Other work includes On the Shelf for television (1984) produced by Margaret Matheson, and Talk of the Devil at the Watford Playhouse (1986) directed by Bill Alexander.

==Personal life==
In 1965, O'Malley married a Jewish man named David Kleinman but the marriage did not last.

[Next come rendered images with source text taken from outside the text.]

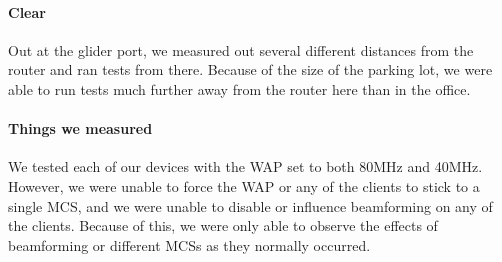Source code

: \paragraph{Clear}
Out at the glider port, we measured out several different distances from the
router and ran tests from there. Because of the size of the parking lot, we were
able to run tests much further away from the router here than in the office.

\paragraph{  Things we measured }
We tested each of our devices with the WAP set to both 80MHz and 40MHz.
However, we were unable to force the WAP or any of the clients to stick to a
single MCS, and we were unable to disable or influence beamforming on any of the
clients. Because of this, we were only able to observe the effects of
beamforming or different MCSs as they normally occurred.




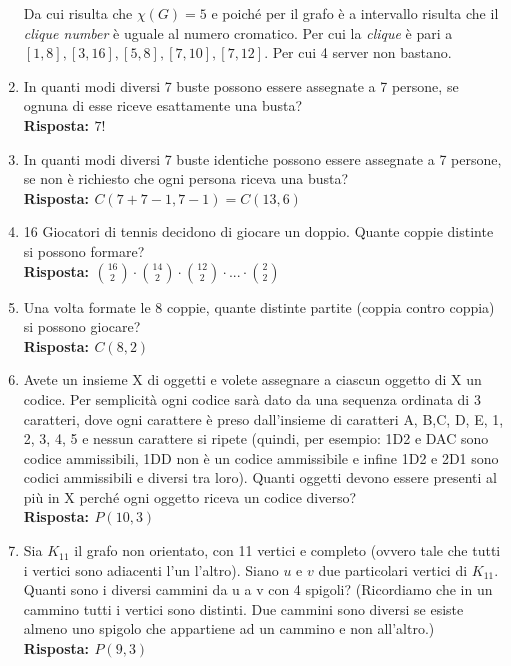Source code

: \documentclass[10pt,a4paper,titlepage]{article}
\theoremstyle{break}
\theoremstyle{break}
\theoremstyle{break}
\begin{document}
\begin{enumerate}

Da cui risulta che $\chi(G) = 5$ e poiché per il grafo è a intervallo risulta che il \textit{clique number} è uguale al numero cromatico. Per cui la \textit{clique} è pari a $[1, 8], [3, 16], [5, 8], [7, 10], [7, 12]$. Per cui 4 server non bastano.

\item In quanti modi diversi 7 buste possono essere assegnate a 7 persone, se ognuna di esse riceve esattamente
una busta? \\
\textbf{Risposta: $7!$}

\item In quanti modi diversi 7 buste identiche possono essere assegnate a 7 persone, se non è richiesto che
ogni persona riceva una busta? \\
\textbf{Risposta: $C(7+7-1, 7-1)=C(13,6)$}


\item 16 Giocatori di tennis decidono di giocare un doppio. Quante coppie distinte si possono formare? \\
\textbf{Risposta: $\binom{16}{2}\cdot\binom{14}{2}\cdot\binom{12}{2}\cdot...\cdot\binom{2}{2}$}

\item  Una volta formate le 8 coppie, quante distinte partite (coppia contro coppia) si possono giocare? \\
\textbf{Risposta: $C(8,2)$}

\item Avete un insieme X di oggetti e volete assegnare a ciascun oggetto di X un codice. Per semplicità ogni
codice sarà dato da una sequenza ordinata di 3 caratteri, dove ogni carattere è preso dall'insieme di caratteri
{A, B,C, D, E, 1, 2, 3, 4, 5} e nessun carattere si ripete (quindi, per esempio: 1D2 e DAC sono codice ammissibili, 1DD non è un codice ammissibile e infine 1D2 e 2D1 sono codici ammissibili e diversi tra loro).
Quanti oggetti devono essere presenti al più in X perché ogni oggetto riceva un codice diverso? \\
\textbf{Risposta: $P(10,3)$}

\item Sia $K_{11}$ il grafo non orientato, con 11 vertici e completo (ovvero tale che tutti i vertici sono adiacenti l'un
l'altro). Siano $u$ e $v$ due particolari vertici di $K_{11}$. Quanti sono i diversi cammini da u a v con 4 spigoli?
(Ricordiamo che in un cammino tutti i vertici sono distinti. Due cammini sono diversi se esiste almeno uno
spigolo che appartiene ad un cammino e non all'altro.) \\
\textbf{Risposta: $P(9,3)$}


\end{enumerate}
\end{document}
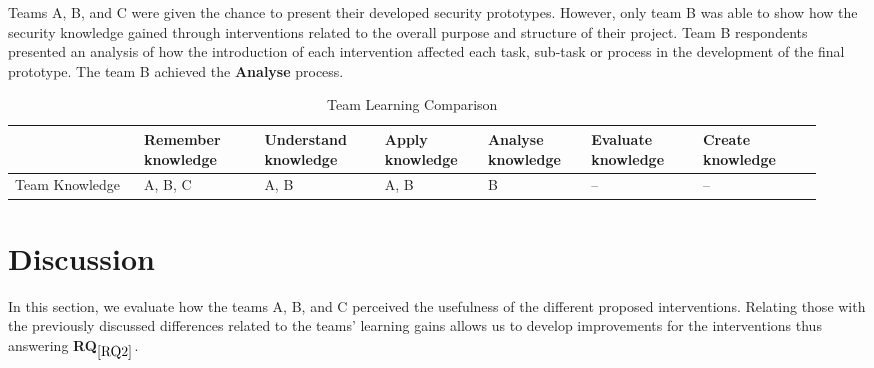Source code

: \documentclass[runningheads]{llncs}
\newcommand{\hr}[1]{\textbf{RQ}$_{\ref{#1}}$}
\begin{document}
Teams A, B, and C were given the chance to present their developed security prototypes. However, only team B was able to show how the security knowledge gained through interventions related to the overall purpose and structure of their project. Team B respondents presented an analysis of how the introduction of each intervention affected each task, sub-task or process in the development of the final prototype. The team B achieved the \textbf{Analyse} process. 

\begin{table}[h]
\vspace{-5pt}
    \caption{Team Learning Comparison}
    \label{tab:bloomteamcomp}
    \centering
    \begin{tabular}{|p{0.15\linewidth}|p{0.14\linewidth}|p{0.14\linewidth}|p{0.12\linewidth}|p{0.12\linewidth}|p{0.13\linewidth}|p{0.14\linewidth}|}
    \hline
	 & Remember knowledge & Understand knowledge & Apply knowledge & Analyse knowledge & Evaluate knowledge & Create knowledge\\ \hline
	Team \newline Knowledge & A, B, C & A, B & A, B & B & -- & -- \\ \hline
    \end{tabular}
\end{table}


\section{Discussion}
In this section, we evaluate how the teams A, B, and C perceived the usefulness of the different proposed interventions. Relating those with the previously discussed differences related to the teams' learning gains allows us to develop improvements for the interventions thus answering \hr{RQ2}.
\end{document}

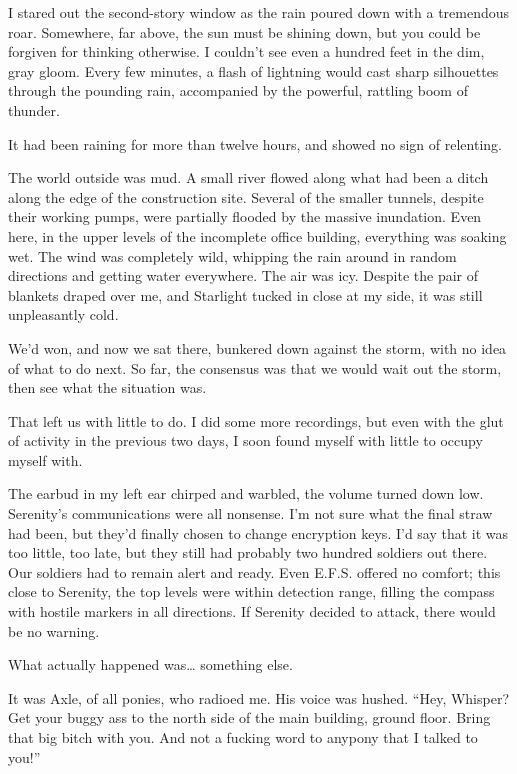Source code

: I stared out the second-story window as the rain poured down with a tremendous roar. Somewhere, far above, the sun must be shining down, but you could be forgiven for thinking otherwise. I couldn’t see even a hundred feet in the dim, gray gloom. Every few minutes, a flash of lightning would cast sharp silhouettes through the pounding rain, accompanied by the powerful, rattling boom of thunder.

It had been raining for more than twelve hours, and showed no sign of relenting.

The world outside was mud. A small river flowed along what had been a ditch along the edge of the construction site. Several of the smaller tunnels, despite their working pumps, were partially flooded by the massive inundation. Even here, in the upper levels of the incomplete office building, everything was soaking wet. The wind was completely wild, whipping the rain around in random directions and getting water everywhere. The air was icy. Despite the pair of blankets draped over me, and Starlight tucked in close at my side, it was still unpleasantly cold.

We’d won, and now we sat there, bunkered down against the storm, with no idea of what to do next. So far, the consensus was that we would wait out the storm, then see what the situation was.

That left us with little to do. I did some more recordings, but even with the glut of activity in the previous two days, I soon found myself with little to occupy myself with.

The earbud in my left ear chirped and warbled, the volume turned down low. Serenity’s communications were all nonsense. I’m not sure what the final straw had been, but they’d finally chosen to change encryption keys. I’d say that it was too little, too late, but they still had probably two hundred soldiers out there. Our soldiers had to remain alert and ready. Even E.F.S. offered no comfort; this close to Serenity, the top levels were within detection range, filling the compass with hostile markers in all directions. If Serenity decided to attack, there would be no warning.

What actually happened was… something else.

It was Axle, of all ponies, who radioed me. His voice was hushed. “Hey, Whisper? Get your buggy ass to the north side of the main building, ground floor. Bring that big bitch with you. And not a fucking word to anypony that I talked to you!”

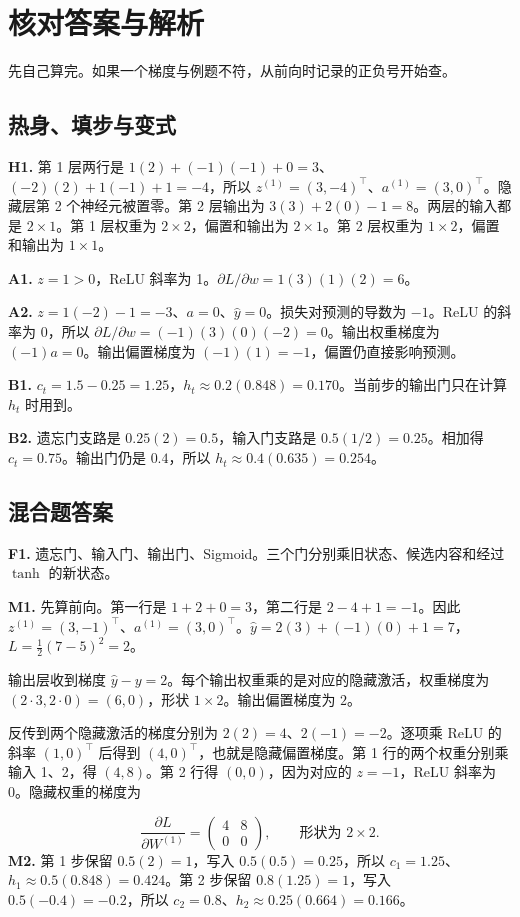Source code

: \documentclass[UTF8,a4paper,11pt]{ctexart}
\begin{document}
\section{核对答案与解析}
先自己算完。如果一个梯度与例题不符，从前向时记录的正负号开始查。

\subsection{热身、填步与变式}
\textbf{H1.} 第 1 层两行是 $1(2)+(-1)(-1)+0=3$、$(-2)(2)+1(-1)+1=-4$，所以 $z^{(1)}=(3,-4)^\top$、$a^{(1)}=(3,0)^\top$。隐藏层第 2 个神经元被置零。第 2 层输出为 $3(3)+2(0)-1=8$。两层的输入都是 $2\times1$。第 1 层权重为 $2\times2$，偏置和输出为 $2\times1$。第 2 层权重为 $1\times2$，偏置和输出为 $1\times1$。

\textbf{A1.} $z=1>0$，ReLU 斜率为 1。$\partial L/\partial w=1(3)(1)(2)=6$。

\textbf{A2.} $z=1(-2)-1=-3$、$a=0$、$\hat y=0$。损失对预测的导数为 $-1$。ReLU 的斜率为 0，所以 $\partial L/\partial w=(-1)(3)(0)(-2)=0$。输出权重梯度为 $(-1)a=0$。输出偏置梯度为 $(-1)(1)=-1$，偏置仍直接影响预测。

\textbf{B1.} $c_t=1.5-0.25=1.25$，$h_t\approx0.2(0.848)=0.170$。当前步的输出门只在计算 $h_t$ 时用到。

\textbf{B2.} 遗忘门支路是 $0.25(2)=0.5$，输入门支路是 $0.5(1/2)=0.25$。相加得 $c_t=0.75$。输出门仍是 $0.4$，所以 $h_t\approx0.4(0.635)=0.254$。

\clearpage
\subsection{混合题答案}
\textbf{F1.} 遗忘门、输入门、输出门、Sigmoid。三个门分别乘旧状态、候选内容和经过 $\tanh$ 的新状态。

\textbf{M1.} 先算前向。第一行是 $1+2+0=3$，第二行是 $2-4+1=-1$。因此 $z^{(1)}=(3,-1)^\top$、$a^{(1)}=(3,0)^\top$。$\hat y=2(3)+(-1)(0)+1=7$，$L=\tfrac12(7-5)^2=2$。

输出层收到梯度 $\hat y-y=2$。每个输出权重乘的是对应的隐藏激活，权重梯度为 $(2\cdot3,2\cdot0)=(6,0)$，形状 $1\times2$。输出偏置梯度为 $2$。

反传到两个隐藏激活的梯度分别为 $2(2)=4$、$2(-1)=-2$。逐项乘 ReLU 的斜率 $(1,0)^\top$ 后得到 $(4,0)^\top$，也就是隐藏偏置梯度。第 1 行的两个权重分别乘输入 1、2，得 $(4,8)$。第 2 行得 $(0,0)$，因为对应的 $z=-1$，ReLU 斜率为 0。隐藏权重的梯度为

\[\frac{\partial L}{\partial W^{(1)}}=\begin{pmatrix}4&8\\0&0\end{pmatrix},\qquad \text{形状为 }2\times2.\]
\textbf{M2.} 第 1 步保留 $0.5(2)=1$，写入 $0.5(0.5)=0.25$，所以 $c_1=1.25$、$h_1\approx0.5(0.848)=0.424$。第 2 步保留 $0.8(1.25)=1$，写入 $0.5(-0.4)=-0.2$，所以 $c_2=0.8$、$h_2\approx0.25(0.664)=0.166$。
\end{document}
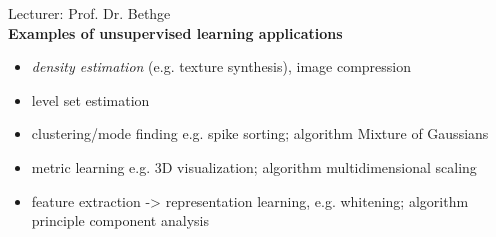 {\Large Lecturer: Prof. Dr. Bethge}\\[1cm]

\textbf{Examples of unsupervised learning applications}
\begin{itemize}
	\item \emph{density estimation} (e.g. texture synthesis), image compression
	\item level set estimation
	\item clustering/mode finding e.g. spike sorting; algorithm Mixture of Gaussians
	\item metric learning e.g. 3D visualization; algorithm multidimensional scaling
	\item feature extraction -> representation learning, e.g. whitening; algorithm principle component analysis
\end{itemize}

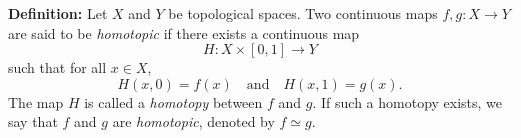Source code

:\documentclass{article}
\begin{document}
\textbf{Definition:} Let $X$ and $Y$ be topological spaces. Two continuous maps $f, g : X \to Y$ are said to be \textit{homotopic} if there exists a continuous map 
\[
H : X \times [0, 1] \to Y
\]
such that for all $x \in X$, 
\[
H(x, 0) = f(x) \quad \text{and} \quad H(x, 1) = g(x).
\]
The map $H$ is called a \textit{homotopy} between $f$ and $g$. If such a homotopy exists, we say that $f$ and $g$ are \textit{homotopic}, denoted by $f \simeq g$.
\end{document}
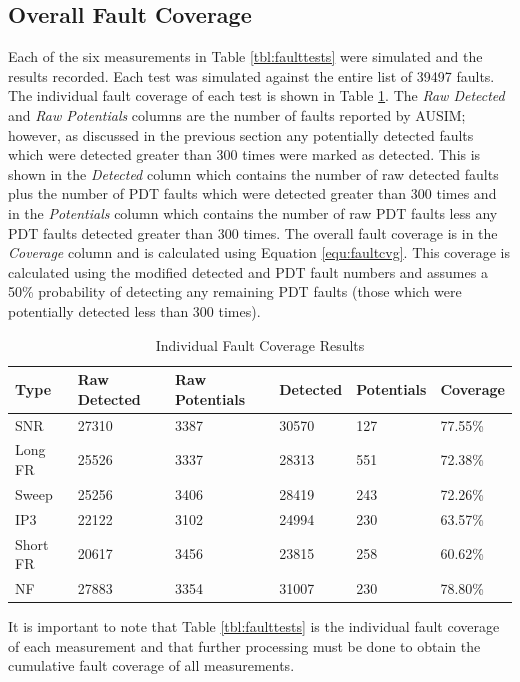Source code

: \documentclass[12pt]{report}
\begin{document}
\subsection{Overall Fault Coverage}
Each of the six measurements in Table \ref{tbl:faulttests} were simulated and the results recorded.  Each test was simulated against the entire list of 39497 faults.  The individual fault coverage of each test is shown in Table \ref{tbl:faultresults}.  The \textit{Raw Detected} and \textit{Raw Potentials} columns are the number of faults reported by AUSIM; however, as discussed in the previous section any potentially detected faults which were detected greater than 300 times were marked as detected.  This is shown in the \textit{Detected} column which contains the number of raw detected faults plus the number of PDT faults which were detected greater than 300 times and in the \textit{Potentials} column which contains the number of raw PDT faults less any PDT faults detected greater than 300 times.  The overall fault coverage is in the \textit{Coverage} column and is calculated using Equation \ref{equ:faultcvg}.  This coverage is calculated using the modified detected and PDT fault numbers and assumes a 50\% probability of detecting any remaining PDT faults (those which were potentially detected less than 300 times).
\begin{table}
  \begin{center}
    \caption{Individual Fault Coverage Results}
    \label{tbl:faultresults}
    \begin{tabular}{|l|l|l|l|l|l|}
      \hline
      Type & Raw Detected & Raw Potentials & Detected & Potentials & Coverage \\ \hline
      SNR & 27310 & 3387 & 30570 & 127 & 77.55\% \\ \hline
      Long FR & 25526 & 3337 & 28313 & 551 & 72.38\% \\ \hline
      Sweep & 25256 & 3406 & 28419 & 243 & 72.26\% \\ \hline 
      IP3 & 22122 & 3102 & 24994 & 230 & 63.57\% \\ \hline
      Short FR & 20617 & 3456 & 23815 & 258 & 60.62\% \\ \hline 
      NF & 27883 & 3354 & 31007 & 230 & 78.80\% \\ 
      \hline
    \end{tabular}
  \end{center}
\end{table}
It is important to note that Table \ref{tbl:faulttests} is the individual fault coverage of each measurement and that further processing must be done to obtain the cumulative fault coverage of all measurements.  
\end{document}
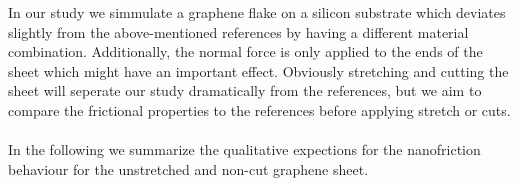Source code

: 












In our study we simmulate a graphene flake on a silicon substrate which deviates slightly from the above-mentioned references by having a different material combination. Additionally, the normal force is only applied to the ends of the sheet which might have an important effect. Obviously stretching and cutting the sheet will seperate our study dramatically from the references, but we aim to compare the frictional properties to the references before applying stretch or cuts. 
\\
\\
In the following we summarize the qualitative expections for the nanofriction behaviour for the unstretched and non-cut graphene sheet.
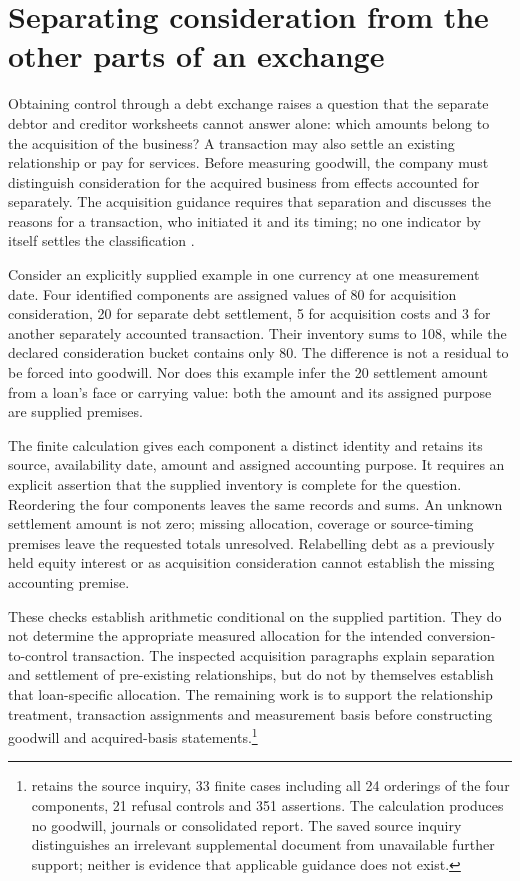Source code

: \section{Separating consideration from the other parts of an exchange}
\label{sim:conversion-transaction-partition}

Obtaining control through a debt exchange raises a question that the separate debtor and creditor worksheets cannot answer alone: which amounts belong to the acquisition of the business? A transaction may also settle an existing relationship or pay for services. Before measuring goodwill, the company must distinguish consideration for the acquired business from effects accounted for separately. The acquisition guidance requires that separation and discusses the reasons for a transaction, who initiated it and its timing; no one indicator by itself settles the classification \citep[paras.~51--53 and B50--B53]{aasb3scope2026}.

Consider an explicitly supplied example in one currency at one measurement date. Four identified components are assigned values of 80 for acquisition consideration, 20 for separate debt settlement, 5 for acquisition costs and 3 for another separately accounted transaction. Their inventory sums to 108, while the declared consideration bucket contains only 80. The difference is not a residual to be forced into goodwill. Nor does this example infer the 20 settlement amount from a loan's face or carrying value: both the amount and its assigned purpose are supplied premises.

The finite calculation gives each component a distinct identity and retains its source, availability date, amount and assigned accounting purpose. It requires an explicit assertion that the supplied inventory is complete for the question. Reordering the four components leaves the same records and sums. An unknown settlement amount is not zero; missing allocation, coverage or source-timing premises leave the requested totals unresolved. Relabelling debt as a previously held equity interest or as acquisition consideration cannot establish the missing accounting premise.

These checks establish arithmetic conditional on the supplied partition. They do not determine the appropriate measured allocation for the intended conversion-to-control transaction. The inspected acquisition paragraphs explain separation and settlement of pre-existing relationships, but do not by themselves establish that loan-specific allocation. The remaining work is to support the relationship treatment, transaction assignments and measurement basis before constructing goodwill and acquired-basis statements.\footnote{ retains the source inquiry, 33 finite cases including all 24 orderings of the four components, 21 refusal controls and 351 assertions. The calculation produces no goodwill, journals or consolidated report. The saved source inquiry distinguishes an irrelevant supplemental document from unavailable further support; neither is evidence that applicable guidance does not exist.}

From 1976 until 1982, O'Malley's agent was literary agent Michael Imison. In July 1978, the pair were involved in a car crash, hitting a lamp-post. O'Malley, in the passenger seat, received a devastating injury to her right arm, resulting in an ununited fracture that took four years to unite, affecting her writing career for two years. Seven years later, she sued her former agent for damages and was awarded £55,000 in costs.

==Stage plays==
- 1972 - Superscum, Soho Theatre, London
- 1974 - A 'Nevolent Society, Open Space Theatre, London
- 1975 - Oh If Ever a Man Suffered, Soho Theatre, London
- 1977 - Once a Catholic, Royal Court Theatre, London
- 1978 - Look Out... Here Comes Trouble, Royal Shakespeare Company at the Donmar Warehouse, London
- 1986 - Talk of the Devil, Watford Playhouse, Hertfordshire
- 1996 - Oy Vay Maria, Oldham Coliseum

==Television plays==
- 12.12.1976 - Percy and Kenneth, BBC Birmingham
- 15.4.1978 - Shall I See You Now?, BBC Birmingham
- 1977 - Oy Vay Maria
- 1984 - On the Shelf

==Awards==
- 1977 - Evening Standard Award - Most Promising Playwright for Once a Catholic.
- 1977 - Plays & Players Award for Once a Catholic.
- 1977 - Pye Television Award for Oy Vay Maria.
- 1978 - Susan Smith Blackburn Prize winner for Once a Catholic.
- 1986 - Susan Smith Blackburn Prize runner-up for Talk of the Devil.
- 1987 - Hollywood Dramalogue Critics Award for Once a Catholic.